Collected data
____
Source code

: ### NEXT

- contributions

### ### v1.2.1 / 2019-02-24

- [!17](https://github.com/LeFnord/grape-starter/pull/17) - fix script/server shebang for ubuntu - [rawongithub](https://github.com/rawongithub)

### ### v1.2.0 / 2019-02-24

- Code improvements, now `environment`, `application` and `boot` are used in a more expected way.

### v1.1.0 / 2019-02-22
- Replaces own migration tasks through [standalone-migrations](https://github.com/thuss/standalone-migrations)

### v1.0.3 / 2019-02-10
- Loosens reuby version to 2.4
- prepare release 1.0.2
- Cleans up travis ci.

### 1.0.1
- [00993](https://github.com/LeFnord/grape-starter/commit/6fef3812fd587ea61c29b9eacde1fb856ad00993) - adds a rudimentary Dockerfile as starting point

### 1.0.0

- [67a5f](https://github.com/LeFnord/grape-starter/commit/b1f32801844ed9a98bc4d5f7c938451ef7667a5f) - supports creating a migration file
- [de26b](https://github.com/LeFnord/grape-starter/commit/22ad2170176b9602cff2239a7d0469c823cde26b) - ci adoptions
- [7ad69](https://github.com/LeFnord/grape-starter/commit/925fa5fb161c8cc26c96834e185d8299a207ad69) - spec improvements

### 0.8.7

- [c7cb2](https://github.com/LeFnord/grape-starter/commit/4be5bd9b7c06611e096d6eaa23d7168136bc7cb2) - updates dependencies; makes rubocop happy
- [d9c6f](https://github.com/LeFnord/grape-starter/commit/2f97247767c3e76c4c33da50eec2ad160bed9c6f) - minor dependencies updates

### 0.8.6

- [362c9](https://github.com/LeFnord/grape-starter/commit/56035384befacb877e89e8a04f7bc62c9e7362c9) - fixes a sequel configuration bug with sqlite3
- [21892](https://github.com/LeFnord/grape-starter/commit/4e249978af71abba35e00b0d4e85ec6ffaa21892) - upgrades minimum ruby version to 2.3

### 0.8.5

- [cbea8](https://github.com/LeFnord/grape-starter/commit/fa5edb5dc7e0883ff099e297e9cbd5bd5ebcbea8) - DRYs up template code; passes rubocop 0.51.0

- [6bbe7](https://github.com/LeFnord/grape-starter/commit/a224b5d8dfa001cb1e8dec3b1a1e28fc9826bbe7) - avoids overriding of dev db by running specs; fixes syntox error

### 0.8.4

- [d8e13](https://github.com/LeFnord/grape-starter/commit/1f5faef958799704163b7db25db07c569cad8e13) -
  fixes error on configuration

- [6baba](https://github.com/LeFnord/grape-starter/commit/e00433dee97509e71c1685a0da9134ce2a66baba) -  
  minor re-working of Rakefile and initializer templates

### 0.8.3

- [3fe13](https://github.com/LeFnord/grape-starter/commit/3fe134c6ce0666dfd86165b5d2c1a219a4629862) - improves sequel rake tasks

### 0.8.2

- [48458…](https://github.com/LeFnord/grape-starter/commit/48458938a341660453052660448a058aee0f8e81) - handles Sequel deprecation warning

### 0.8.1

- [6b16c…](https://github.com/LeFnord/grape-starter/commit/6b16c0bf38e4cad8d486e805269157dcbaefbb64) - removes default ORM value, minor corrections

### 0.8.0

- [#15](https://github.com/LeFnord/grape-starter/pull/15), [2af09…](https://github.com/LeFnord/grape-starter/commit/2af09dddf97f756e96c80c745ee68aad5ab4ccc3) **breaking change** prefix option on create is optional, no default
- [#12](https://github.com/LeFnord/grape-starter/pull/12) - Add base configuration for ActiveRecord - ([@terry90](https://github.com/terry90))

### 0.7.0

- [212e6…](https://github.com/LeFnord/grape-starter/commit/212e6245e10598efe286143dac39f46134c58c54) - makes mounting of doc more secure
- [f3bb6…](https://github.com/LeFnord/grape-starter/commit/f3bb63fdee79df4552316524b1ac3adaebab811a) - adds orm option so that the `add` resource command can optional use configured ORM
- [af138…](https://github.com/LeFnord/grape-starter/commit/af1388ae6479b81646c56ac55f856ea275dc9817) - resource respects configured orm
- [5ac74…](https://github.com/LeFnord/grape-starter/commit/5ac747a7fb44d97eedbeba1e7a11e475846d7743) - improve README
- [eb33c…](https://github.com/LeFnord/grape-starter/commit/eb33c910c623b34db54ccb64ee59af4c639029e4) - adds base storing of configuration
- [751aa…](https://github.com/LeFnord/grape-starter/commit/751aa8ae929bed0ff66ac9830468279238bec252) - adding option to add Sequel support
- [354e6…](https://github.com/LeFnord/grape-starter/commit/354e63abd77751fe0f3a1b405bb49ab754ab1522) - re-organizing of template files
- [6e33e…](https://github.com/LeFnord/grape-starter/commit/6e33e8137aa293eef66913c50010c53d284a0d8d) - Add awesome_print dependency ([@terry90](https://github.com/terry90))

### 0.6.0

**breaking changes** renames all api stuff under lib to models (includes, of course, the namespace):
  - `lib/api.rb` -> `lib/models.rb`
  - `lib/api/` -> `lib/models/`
____
### [Work order]
Please restate the data word for word, every record included.

### [Task response]
Source code

: ### NEXT

- contributions

### ### v1.2.1 / 2019-02-24

- [!17](https://github.com/LeFnord/grape-starter/pull/17) - fix script/server shebang for ubuntu - [rawongithub](https://github.com/rawongithub)

### ### v1.2.0 / 2019-02-24

- Code improvements, now `environment`, `application` and `boot` are used in a more expected way.

### v1.1.0 / 2019-02-22
- Replaces own migration tasks through [standalone-migrations](https://github.com/thuss/standalone-migrations)

### v1.0.3 / 2019-02-10
- Loosens reuby version to 2.4
- prepare release 1.0.2
- Cleans up travis ci.

### 1.0.1
- [00993](https://github.com/LeFnord/grape-starter/commit/6fef3812fd587ea61c29b9eacde1fb856ad00993) - adds a rudimentary Dockerfile as starting point

### 1.0.0

- [67a5f](https://github.com/LeFnord/grape-starter/commit/b1f32801844ed9a98bc4d5f7c938451ef7667a5f) - supports creating a migration file
- [de26b](https://github.com/LeFnord/grape-starter/commit/22ad2170176b9602cff2239a7d0469c823cde26b) - ci adoptions
- [7ad69](https://github.com/LeFnord/grape-starter/commit/925fa5fb161c8cc26c96834e185d8299a207ad69) - spec improvements

### 0.8.7

- [c7cb2](https://github.com/LeFnord/grape-starter/commit/4be5bd9b7c06611e096d6eaa23d7168136bc7cb2) - updates dependencies; makes rubocop happy
- [d9c6f](https://github.com/LeFnord/grape-starter/commit/2f97247767c3e76c4c33da50eec2ad160bed9c6f) - minor dependencies updates

### 0.8.6

- [362c9](https://github.com/LeFnord/grape-starter/commit/56035384befacb877e89e8a04f7bc62c9e7362c9) - fixes a sequel configuration bug with sqlite3
- [21892](https://github.com/LeFnord/grape-starter/commit/4e249978af71abba35e00b0d4e85ec6ffaa21892) - upgrades minimum ruby version to 2.3

### 0.8.5

- [cbea8](https://github.com/LeFnord/grape-starter/commit/fa5edb5dc7e0883ff099e297e9cbd5bd5ebcbea8) - DRYs up template code; passes rubocop 0.51.0

- [6bbe7](https://github.com/LeFnord/grape-starter/commit/a224b5d8dfa001cb1e8dec3b1a1e28fc9826bbe7) - avoids overriding of dev db by running specs; fixes syntox error

### 0.8.4

- [d8e13](https://github.com/LeFnord/grape-starter/commit/1f5faef958799704163b7db25db07c569cad8e13) -
  fixes error on configuration

- [6baba](https://github.com/LeFnord/grape-starter/commit/e00433dee97509e71c1685a0da9134ce2a66baba) -  
  minor re-working of Rakefile and initializer templates

### 0.8.3

- [3fe13](https://github.com/LeFnord/grape-starter/commit/3fe134c6ce0666dfd86165b5d2c1a219a4629862) - improves sequel rake tasks

### 0.8.2

- [48458…](https://github.com/LeFnord/grape-starter/commit/48458938a341660453052660448a058aee0f8e81) - handles Sequel deprecation warning

### 0.8.1

- [6b16c…](https://github.com/LeFnord/grape-starter/commit/6b16c0bf38e4cad8d486e805269157dcbaefbb64) - removes default ORM value, minor corrections

### 0.8.0

- [#15](https://github.com/LeFnord/grape-starter/pull/15), [2af09…](https://github.com/LeFnord/grape-starter/commit/2af09dddf97f756e96c80c745ee68aad5ab4ccc3) **breaking change** prefix option on create is optional, no default
- [#12](https://github.com/LeFnord/grape-starter/pull/12) - Add base configuration for ActiveRecord - ([@terry90](https://github.com/terry90))

### 0.7.0

- [212e6…](https://github.com/LeFnord/grape-starter/commit/212e6245e10598efe286143dac39f46134c58c54) - makes mounting of doc more secure
- [f3bb6…](https://github.com/LeFnord/grape-starter/commit/f3bb63fdee79df4552316524b1ac3adaebab811a) - adds orm option so that the `add` resource command can optional use configured ORM
- [af138…](https://github.com/LeFnord/grape-starter/commit/af1388ae6479b81646c56ac55f856ea275dc9817) - resource respects configured orm
- [5ac74…](https://github.com/LeFnord/grape-starter/commit/5ac747a7fb44d97eedbeba1e7a11e475846d7743) - improve README
- [eb33c…](https://github.com/LeFnord/grape-starter/commit/eb33c910c623b34db54ccb64ee59af4c639029e4) - adds base storing of configuration
- [751aa…](https://github.com/LeFnord/grape-starter/commit/751aa8ae929bed0ff66ac9830468279238bec252) - adding option to add Sequel support
- [354e6…](https://github.com/LeFnord/grape-starter/commit/354e63abd77751fe0f3a1b405bb49ab754ab1522) - re-organizing of template files
- [6e33e…](https://github.com/LeFnord/grape-starter/commit/6e33e8137aa293eef66913c50010c53d284a0d8d) - Add awesome_print dependency ([@terry90](https://github.com/terry90))

### 0.6.0

**breaking changes** renames all api stuff under lib to models (includes, of course, the namespace):
  - `lib/api.rb` -> `lib/models.rb`
  - `lib/api/` -> `lib/models/`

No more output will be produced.